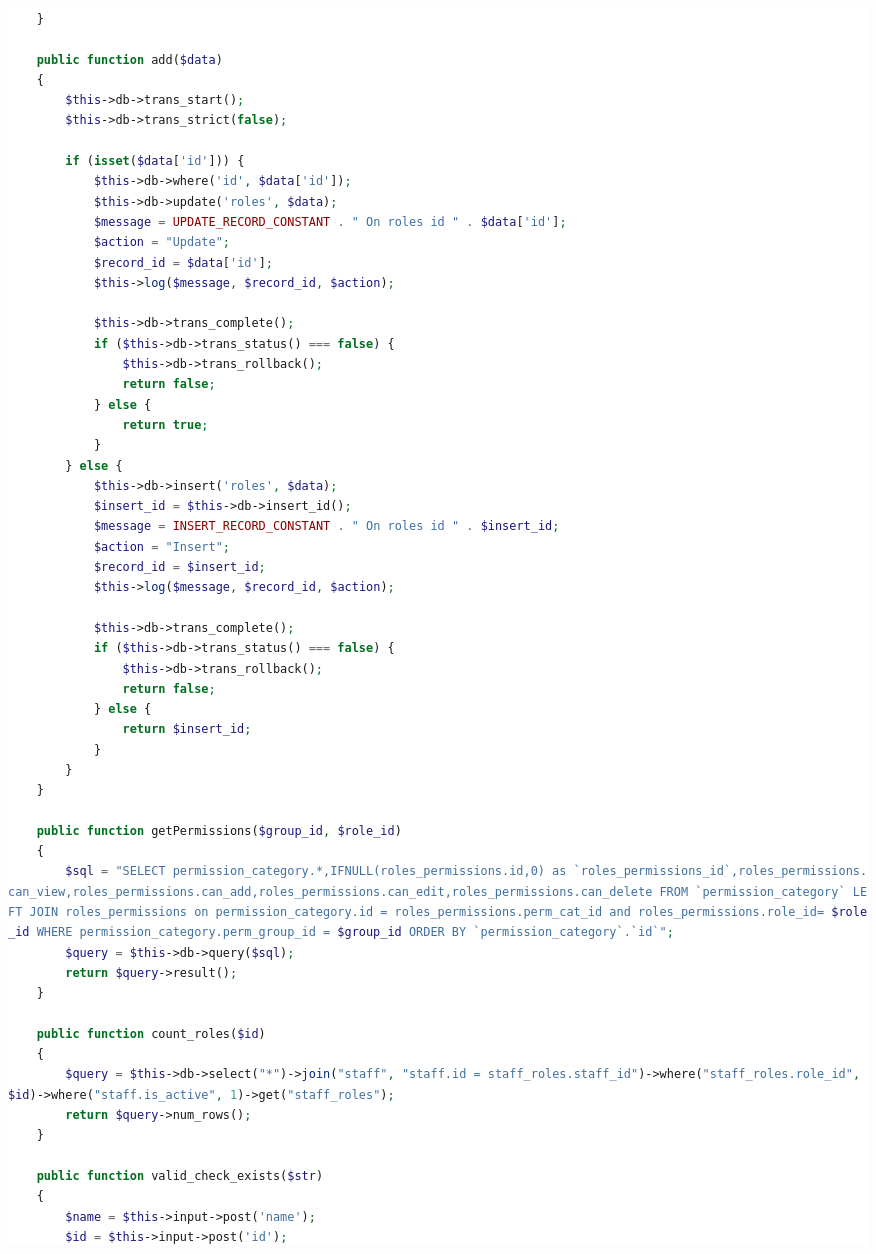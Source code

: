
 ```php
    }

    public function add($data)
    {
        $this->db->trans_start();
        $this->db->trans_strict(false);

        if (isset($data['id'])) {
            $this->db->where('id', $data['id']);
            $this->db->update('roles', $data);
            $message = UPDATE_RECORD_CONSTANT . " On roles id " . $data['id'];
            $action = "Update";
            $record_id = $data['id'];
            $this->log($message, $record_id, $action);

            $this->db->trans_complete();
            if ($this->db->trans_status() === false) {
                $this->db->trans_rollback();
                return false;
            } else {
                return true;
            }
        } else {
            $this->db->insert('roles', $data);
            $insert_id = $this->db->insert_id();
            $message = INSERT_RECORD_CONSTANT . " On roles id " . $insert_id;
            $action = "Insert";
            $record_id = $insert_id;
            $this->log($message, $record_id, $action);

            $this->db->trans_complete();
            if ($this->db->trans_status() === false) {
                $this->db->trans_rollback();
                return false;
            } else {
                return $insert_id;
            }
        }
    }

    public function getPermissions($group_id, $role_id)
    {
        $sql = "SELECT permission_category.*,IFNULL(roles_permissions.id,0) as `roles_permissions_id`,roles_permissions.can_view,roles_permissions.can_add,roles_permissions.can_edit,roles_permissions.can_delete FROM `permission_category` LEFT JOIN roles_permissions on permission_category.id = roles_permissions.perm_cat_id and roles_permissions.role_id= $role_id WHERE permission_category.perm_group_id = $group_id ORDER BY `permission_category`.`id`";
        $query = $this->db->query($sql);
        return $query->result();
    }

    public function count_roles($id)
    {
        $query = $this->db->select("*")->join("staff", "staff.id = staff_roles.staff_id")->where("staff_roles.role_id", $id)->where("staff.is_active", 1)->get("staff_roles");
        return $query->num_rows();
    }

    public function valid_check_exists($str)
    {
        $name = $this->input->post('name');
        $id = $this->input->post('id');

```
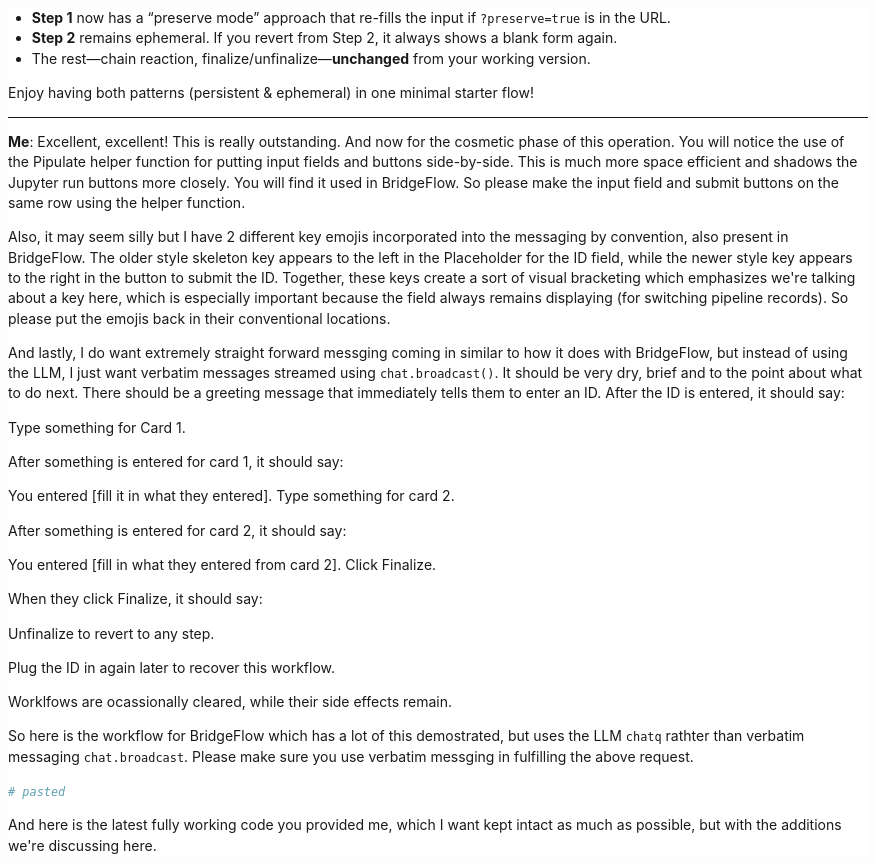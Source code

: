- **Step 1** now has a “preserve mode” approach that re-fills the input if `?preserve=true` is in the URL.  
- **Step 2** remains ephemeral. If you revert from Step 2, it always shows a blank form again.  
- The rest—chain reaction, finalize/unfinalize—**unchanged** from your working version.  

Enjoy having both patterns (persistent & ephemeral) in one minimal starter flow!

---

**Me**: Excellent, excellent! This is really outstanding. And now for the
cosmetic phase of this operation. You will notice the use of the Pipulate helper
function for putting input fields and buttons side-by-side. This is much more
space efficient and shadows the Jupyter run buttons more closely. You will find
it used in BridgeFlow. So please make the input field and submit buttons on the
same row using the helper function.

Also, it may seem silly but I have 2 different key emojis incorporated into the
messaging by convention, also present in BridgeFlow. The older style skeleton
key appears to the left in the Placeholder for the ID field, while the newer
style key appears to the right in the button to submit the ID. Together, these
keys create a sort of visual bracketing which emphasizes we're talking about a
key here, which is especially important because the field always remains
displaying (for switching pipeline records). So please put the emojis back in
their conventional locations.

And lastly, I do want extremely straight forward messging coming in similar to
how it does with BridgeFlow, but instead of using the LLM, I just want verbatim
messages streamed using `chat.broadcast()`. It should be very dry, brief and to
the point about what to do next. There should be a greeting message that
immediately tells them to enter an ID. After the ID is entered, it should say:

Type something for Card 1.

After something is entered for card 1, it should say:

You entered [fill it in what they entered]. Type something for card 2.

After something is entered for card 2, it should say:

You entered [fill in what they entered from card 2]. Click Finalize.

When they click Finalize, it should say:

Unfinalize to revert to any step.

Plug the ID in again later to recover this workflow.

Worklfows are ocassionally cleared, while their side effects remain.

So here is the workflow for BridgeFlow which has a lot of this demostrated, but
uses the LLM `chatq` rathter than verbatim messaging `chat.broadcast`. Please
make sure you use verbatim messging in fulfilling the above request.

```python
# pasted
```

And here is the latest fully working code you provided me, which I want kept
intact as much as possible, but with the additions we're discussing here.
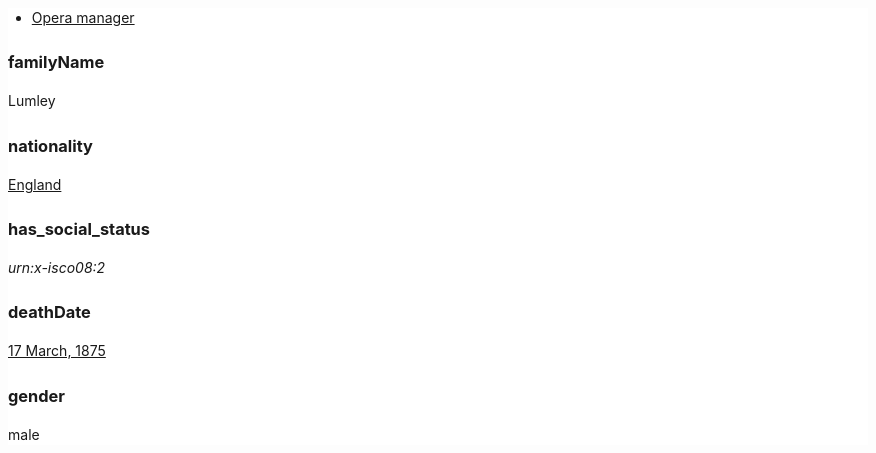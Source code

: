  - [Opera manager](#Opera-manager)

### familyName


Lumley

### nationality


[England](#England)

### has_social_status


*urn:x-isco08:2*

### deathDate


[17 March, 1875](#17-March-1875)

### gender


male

☆ ☆ ☆ ☆ ☆ ☆ ☆

• What to do:
Write out every line in the data that holds the string "post".

• Task answer:
        $name = $this->input->post('name');
        $id = $this->input->post('id');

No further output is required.